I was urged by friends to view the German movie, The Counterfeiters, directed by Stefan Ruzowitsky and winner of Best Foreign Language Film Oscar in 2008. Somehow I had missed reviews about this movie at the time of the Academy Awards. I had a vague and incorrect idea of a Mob movie set in glamourous Monte Carlo or Cannes. Just as well I was uninformed as I don't know if I would have had the stomach for it otherwise. The movie tells the story of a motley bunch of Jewish prisoners in the dreaded Sachsenhausen concentration camp during WWII. The men, some with and others without any printing expertise, led by a wily professional forger, 'Sally' Sorowitsch, were spared the horrors in order to forge pound and dollar banknotes to flood the Allied economies and destabilize them. Grim viewing, indeed.

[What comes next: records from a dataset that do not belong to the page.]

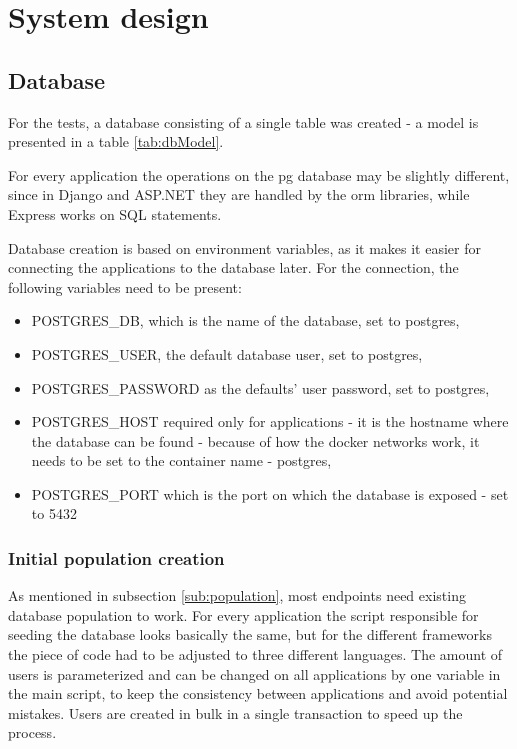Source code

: 
\chapter{System design}

\section{Database}\label{sec:pgDbVars}

For the tests, a database consisting of a single table was created - a model is presented in a table \ref{tab:dbModel}.



For every application the operations on the \acrlong{pg} database may be slightly different, since in Django and ASP.NET they are handled by the \acrlong{orm} libraries, while Express works on SQL statements.

Database creation is based on environment variables, as it makes it easier for connecting the applications to the database later. For the connection, the following variables need to be present:
\begin{itemize}
  \item POSTGRES\_DB, which is the name of the database, set to postgres,
  \item POSTGRES\_USER, the default database user, set to postgres,
  \item POSTGRES\_PASSWORD as the defaults' user password, set to postgres,
  \item POSTGRES\_HOST required only for applications - it is the hostname where the database can be found - because of how the docker networks work, it needs to be set to the container name - postgres,
  \item POSTGRES\_PORT which is the port on which the database is exposed - set to 5432
\end{itemize}

\subsection{Initial population creation}

As mentioned in subsection \ref{sub:population}, most endpoints need existing database population to work. For every application the script responsible for seeding the database looks basically the same, but for the different frameworks the piece of code had to be adjusted to three different languages. The amount of users is parameterized and can be changed on all applications by one variable in the main script, to keep the consistency between applications and avoid potential mistakes. Users are created in bulk in a single transaction to speed up the process.

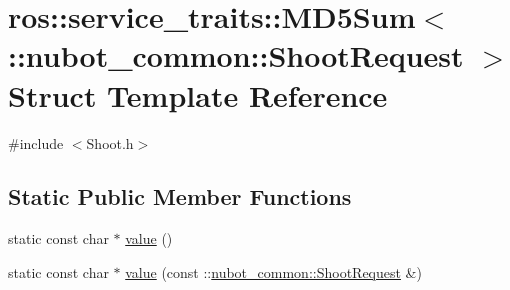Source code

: \hypertarget{structros_1_1service__traits_1_1MD5Sum_3_01_1_1nubot__common_1_1ShootRequest_01_4}{\section{ros\-:\-:service\-\_\-traits\-:\-:M\-D5\-Sum$<$ \-:\-:nubot\-\_\-common\-:\-:Shoot\-Request $>$ Struct Template Reference}
\label{structros_1_1service__traits_1_1MD5Sum_3_01_1_1nubot__common_1_1ShootRequest_01_4}
}


{\ttfamily \#include $<$Shoot.\-h$>$}

\subsection*{Static Public Member Functions}
\begin{DoxyCompactItemize}
\item 
static const char $\ast$ \hyperlink{structros_1_1service__traits_1_1MD5Sum_3_01_1_1nubot__common_1_1ShootRequest_01_4_a06c6b5ff429e4791f4fbe12908a12e88}{value} ()
\item 
static const char $\ast$ \hyperlink{structros_1_1service__traits_1_1MD5Sum_3_01_1_1nubot__common_1_1ShootRequest_01_4_ab1a6399878f5101cfb0d8bf3cd716a8e}{value} (const \-::\hyperlink{namespacenubot__common_ae80d20ffb44fb7b8c15ae5efb75aed2a}{nubot\-\_\-common\-::\-Shoot\-Request} \&)
\end{DoxyCompactItemize}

But amidst the camp's miserable greyness, the bullying cruelty of the guards and SS overlords, the anguished guilt of the forgers who are given special treatment while their family and fellow-prisoners were randomly shot, beaten and starved, emerge those small acts of heroism: gestures of kindness, a whispered word or a telling look that meant another's survival. They made the viewing worthwhile.
In similar vein, this week I read 'The Reader' by Bernhard Schlink. The novel is restrained, understated and tragic. It deals with the experiences of a young man in post-war Germany, who is confronted in a SS war crimes trials with the brutal past of a woman with whom he was once in love. So doing he is also faced with his country's past and the questions that no one has ever been able to answer satisfactorily (at least, in my view).
Hardly Christmas entertainment but compelling viewing, compelling reading.
On a happier note, today is the first day of my annual leave! Hooray! And I am going to blog, blog, blog so keep your ears peeled. Yes, that's me standing at the front gate ringing the bell for a quick visit to your world!